Landkreis Für Beschäftigte im öffentlichen Dienst gab es bei der jüngsten Tarifrunde nach lautstarken Warnstreiks einen kräftigen Schluck aus der Pulle. Die etwa zwei Millionen Mitarbeiter des Bundes und der Kommunen bekommen in den nächsten beiden Jahren schrittweise 6,3 Prozent mehr Geld. Bürgermeister und Kämmerer in der Region klagten danach über die Belastung, die der neue Tarif für die Haushalte bringe (wir berichteten). Auch der Landkreis Günzburg kommt dadurch in die Bredouille, wie am Rande der Sitzung des Kreisausschusses zu erfahren war.
Zwei Prozent Lohnerhöhung hatte Kämmerer Gernot Korz eingeplant. In diesem Jahr werden es aber knapp drei Prozent. Etwa 280 Mitarbeiter des Landkreises (die Beamten sind nicht dabei) dürfen sich über die Lohnerhöhung freuen. Ein Prozent mehr als im Haushalt eingeplant – das klingt nicht dramatisch. Korz hat mittlerweile ausgerechnet, dass das keine Peanuts sind: „Wir liegen damit etwa 180000 Euro über dem Haushaltsansatz.“ Die Personalkosten des Landkreises machten laut Etat-Ansatz 18,2 Millionen Euro aus. Insgesamt beschäftigt der Landkreis etwa 800 Mitarbeiter. In dieser Zahl sind auch Eigenbetriebe wie die Abfallwirtschaft dabei, aber nicht die Kreiskliniken.

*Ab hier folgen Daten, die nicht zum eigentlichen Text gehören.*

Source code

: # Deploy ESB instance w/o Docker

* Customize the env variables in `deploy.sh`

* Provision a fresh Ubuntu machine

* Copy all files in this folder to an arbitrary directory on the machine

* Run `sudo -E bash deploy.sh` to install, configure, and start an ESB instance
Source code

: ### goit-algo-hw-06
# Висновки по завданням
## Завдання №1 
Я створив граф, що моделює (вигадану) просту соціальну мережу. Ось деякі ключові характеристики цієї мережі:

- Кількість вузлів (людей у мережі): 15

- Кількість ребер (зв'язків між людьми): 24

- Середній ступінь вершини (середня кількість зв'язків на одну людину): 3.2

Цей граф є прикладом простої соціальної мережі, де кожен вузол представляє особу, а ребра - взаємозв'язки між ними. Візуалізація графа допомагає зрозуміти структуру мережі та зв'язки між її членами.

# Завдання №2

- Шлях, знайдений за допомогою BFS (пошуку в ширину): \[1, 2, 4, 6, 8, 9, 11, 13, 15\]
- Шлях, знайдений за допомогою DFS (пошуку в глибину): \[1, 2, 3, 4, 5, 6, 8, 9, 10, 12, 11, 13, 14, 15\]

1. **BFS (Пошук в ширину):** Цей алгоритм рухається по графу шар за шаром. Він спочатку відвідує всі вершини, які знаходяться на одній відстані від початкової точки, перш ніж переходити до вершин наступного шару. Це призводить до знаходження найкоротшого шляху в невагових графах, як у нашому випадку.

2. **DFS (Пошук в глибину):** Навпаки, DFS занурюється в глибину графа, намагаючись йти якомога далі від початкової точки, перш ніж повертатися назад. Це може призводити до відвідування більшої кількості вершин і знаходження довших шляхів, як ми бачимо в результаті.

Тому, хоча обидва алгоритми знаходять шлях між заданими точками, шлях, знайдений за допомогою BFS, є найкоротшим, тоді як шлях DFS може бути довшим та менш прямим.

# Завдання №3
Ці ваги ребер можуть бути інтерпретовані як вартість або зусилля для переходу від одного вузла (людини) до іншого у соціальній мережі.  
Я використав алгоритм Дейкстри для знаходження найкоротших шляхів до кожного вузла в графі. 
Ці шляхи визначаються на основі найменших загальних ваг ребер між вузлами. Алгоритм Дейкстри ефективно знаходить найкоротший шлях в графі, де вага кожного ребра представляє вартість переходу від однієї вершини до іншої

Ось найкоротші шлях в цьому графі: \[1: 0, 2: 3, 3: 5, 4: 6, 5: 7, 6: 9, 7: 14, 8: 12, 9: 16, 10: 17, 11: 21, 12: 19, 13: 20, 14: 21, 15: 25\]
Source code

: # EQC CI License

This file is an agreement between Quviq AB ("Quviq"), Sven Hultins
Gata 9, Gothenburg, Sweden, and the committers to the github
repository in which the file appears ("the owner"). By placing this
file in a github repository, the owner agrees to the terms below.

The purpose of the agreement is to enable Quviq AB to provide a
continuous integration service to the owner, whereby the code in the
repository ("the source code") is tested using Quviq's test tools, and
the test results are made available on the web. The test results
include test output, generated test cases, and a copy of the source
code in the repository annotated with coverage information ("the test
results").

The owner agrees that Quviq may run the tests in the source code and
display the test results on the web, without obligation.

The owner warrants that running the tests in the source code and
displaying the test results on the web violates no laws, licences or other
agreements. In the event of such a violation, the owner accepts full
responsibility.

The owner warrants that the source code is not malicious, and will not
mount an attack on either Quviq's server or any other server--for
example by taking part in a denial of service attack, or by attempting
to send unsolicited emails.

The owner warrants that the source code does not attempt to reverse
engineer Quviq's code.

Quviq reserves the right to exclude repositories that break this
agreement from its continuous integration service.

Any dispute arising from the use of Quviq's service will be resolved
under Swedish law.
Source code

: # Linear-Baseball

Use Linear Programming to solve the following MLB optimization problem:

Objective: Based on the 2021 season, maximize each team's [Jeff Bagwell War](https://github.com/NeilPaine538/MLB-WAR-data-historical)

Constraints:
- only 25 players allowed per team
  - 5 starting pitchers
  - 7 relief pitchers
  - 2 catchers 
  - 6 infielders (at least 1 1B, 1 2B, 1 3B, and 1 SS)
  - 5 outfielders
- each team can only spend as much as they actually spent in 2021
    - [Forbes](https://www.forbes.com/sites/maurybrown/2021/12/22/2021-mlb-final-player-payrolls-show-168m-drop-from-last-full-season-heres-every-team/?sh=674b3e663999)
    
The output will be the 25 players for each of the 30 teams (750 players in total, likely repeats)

Es ist nicht der Tarifabschluss allein, der Korz in diesen Tagen scharf rechnen lässt. Auch die Ausgleichszahlungen des Landes an den Landkreis im Rahmen der Hartz-IV-Gesetzgebung fallen deutlich geringer aus als eingeplant. 2011 hatte der Kämmerer etwa 800000 Euro eingeplant und mehr als eine Million Euro bekommen. 2012 setzte Korz den Posten mit 830000 Euro an. Jetzt gab es für den Landkreis eine unliebsame Überraschung. „Wir werden etwa 360000 Euro weniger erhalten.“ Unterm Strich klafft zusammen mit den gestiegenen Personalkosten im Landkreis-Haushalt ein Loch von etwa 540000 Euro.
„Wir liegen im Minus“, gesteht Korz zu. Er mache sich allerdings bei der Abwicklung des Kreis-Haushalts „zum jetzigen Zeitpunkt keine Sorgen“. Die Etatentwicklung könne in den Quartalsberichten verfolgt werden. Und da gibt es neben den dunklen Wolken am Finanzhimmel auch Lichtblicke. So werde der Anteil des Landkreises an der Grunderwerbssteuer höher ausfallen. Und auch die Zuwendungen für die Schülerbeförderung seien üppiger als ursprünglich eingeplant.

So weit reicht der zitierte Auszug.